Select, from the data, each line where "different" occurs.
※
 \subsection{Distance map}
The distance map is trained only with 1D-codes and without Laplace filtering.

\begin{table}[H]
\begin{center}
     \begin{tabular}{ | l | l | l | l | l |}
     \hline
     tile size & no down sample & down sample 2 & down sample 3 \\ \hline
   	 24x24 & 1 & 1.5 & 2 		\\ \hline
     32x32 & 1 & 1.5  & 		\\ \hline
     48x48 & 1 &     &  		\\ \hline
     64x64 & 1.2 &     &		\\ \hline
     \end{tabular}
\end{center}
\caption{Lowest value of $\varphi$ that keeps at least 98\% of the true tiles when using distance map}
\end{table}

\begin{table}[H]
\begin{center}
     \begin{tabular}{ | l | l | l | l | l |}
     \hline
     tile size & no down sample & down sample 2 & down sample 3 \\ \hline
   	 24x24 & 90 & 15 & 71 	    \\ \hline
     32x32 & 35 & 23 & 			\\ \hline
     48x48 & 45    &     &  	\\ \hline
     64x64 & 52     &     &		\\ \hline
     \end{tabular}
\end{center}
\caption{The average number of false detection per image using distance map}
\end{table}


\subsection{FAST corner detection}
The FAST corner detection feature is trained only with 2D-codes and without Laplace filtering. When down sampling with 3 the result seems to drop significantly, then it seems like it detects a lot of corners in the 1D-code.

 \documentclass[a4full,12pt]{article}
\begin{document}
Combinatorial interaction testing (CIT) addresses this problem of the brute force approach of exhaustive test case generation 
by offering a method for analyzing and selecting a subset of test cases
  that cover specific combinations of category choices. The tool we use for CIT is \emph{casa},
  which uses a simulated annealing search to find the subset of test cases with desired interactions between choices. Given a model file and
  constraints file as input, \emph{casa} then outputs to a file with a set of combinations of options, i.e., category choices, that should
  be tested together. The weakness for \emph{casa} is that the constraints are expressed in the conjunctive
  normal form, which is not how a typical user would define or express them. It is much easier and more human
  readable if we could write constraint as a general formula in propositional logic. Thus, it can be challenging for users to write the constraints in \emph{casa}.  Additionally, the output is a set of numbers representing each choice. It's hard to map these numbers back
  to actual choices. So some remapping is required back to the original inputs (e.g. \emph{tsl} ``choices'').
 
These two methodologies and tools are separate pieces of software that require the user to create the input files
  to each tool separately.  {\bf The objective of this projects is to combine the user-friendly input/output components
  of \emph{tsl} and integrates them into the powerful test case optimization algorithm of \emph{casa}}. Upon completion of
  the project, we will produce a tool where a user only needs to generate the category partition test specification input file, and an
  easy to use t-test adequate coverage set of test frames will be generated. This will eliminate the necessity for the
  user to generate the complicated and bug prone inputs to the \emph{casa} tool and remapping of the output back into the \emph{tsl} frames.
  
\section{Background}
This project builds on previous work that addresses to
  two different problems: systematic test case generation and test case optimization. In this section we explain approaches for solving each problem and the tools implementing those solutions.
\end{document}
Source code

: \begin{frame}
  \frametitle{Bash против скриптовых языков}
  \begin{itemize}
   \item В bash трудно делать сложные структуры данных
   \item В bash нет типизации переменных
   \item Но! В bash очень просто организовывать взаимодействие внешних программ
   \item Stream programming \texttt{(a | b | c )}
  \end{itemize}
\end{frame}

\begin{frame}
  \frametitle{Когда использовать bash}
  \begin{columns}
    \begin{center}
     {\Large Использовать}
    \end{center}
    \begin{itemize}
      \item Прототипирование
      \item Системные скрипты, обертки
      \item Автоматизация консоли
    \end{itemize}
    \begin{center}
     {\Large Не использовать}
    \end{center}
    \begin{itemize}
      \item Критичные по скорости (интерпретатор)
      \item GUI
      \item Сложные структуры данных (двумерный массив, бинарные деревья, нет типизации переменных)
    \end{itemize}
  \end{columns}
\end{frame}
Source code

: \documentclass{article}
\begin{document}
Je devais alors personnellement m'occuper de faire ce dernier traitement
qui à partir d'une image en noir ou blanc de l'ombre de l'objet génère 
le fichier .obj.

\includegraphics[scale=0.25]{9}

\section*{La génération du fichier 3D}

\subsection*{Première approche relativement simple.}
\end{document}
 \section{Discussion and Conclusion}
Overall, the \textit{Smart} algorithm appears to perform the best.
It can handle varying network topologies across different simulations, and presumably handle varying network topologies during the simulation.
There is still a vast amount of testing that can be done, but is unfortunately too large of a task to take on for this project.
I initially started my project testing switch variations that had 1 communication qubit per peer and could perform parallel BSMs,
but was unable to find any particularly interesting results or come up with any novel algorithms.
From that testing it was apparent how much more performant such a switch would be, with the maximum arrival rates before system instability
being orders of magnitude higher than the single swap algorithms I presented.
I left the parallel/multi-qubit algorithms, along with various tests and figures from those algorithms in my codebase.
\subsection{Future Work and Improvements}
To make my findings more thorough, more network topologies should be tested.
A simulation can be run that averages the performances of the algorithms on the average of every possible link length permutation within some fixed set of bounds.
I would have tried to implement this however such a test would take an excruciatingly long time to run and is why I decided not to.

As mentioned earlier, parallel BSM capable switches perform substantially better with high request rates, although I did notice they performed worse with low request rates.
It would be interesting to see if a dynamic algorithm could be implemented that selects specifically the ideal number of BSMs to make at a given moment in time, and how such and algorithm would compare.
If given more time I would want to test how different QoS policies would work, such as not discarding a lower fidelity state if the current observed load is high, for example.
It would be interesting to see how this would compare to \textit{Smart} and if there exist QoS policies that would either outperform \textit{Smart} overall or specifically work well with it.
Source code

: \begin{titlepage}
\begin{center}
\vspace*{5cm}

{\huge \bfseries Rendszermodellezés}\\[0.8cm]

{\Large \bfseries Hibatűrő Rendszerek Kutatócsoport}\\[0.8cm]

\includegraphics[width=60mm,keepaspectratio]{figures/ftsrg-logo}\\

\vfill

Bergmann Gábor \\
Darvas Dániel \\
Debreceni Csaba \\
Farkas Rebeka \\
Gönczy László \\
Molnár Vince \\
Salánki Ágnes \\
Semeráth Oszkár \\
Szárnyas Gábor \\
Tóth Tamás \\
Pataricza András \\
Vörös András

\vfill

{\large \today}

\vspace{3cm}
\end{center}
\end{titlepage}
※
### OUTPUT
  two different problems: systematic test case generation and test case optimization. In this section we explain approaches for solving each problem and the tools implementing those solutions.
It can handle varying network topologies across different simulations, and presumably handle varying network topologies during the simulation.
If given more time I would want to test how different QoS policies would work, such as not discarding a lower fidelity state if the current observed load is high, for example.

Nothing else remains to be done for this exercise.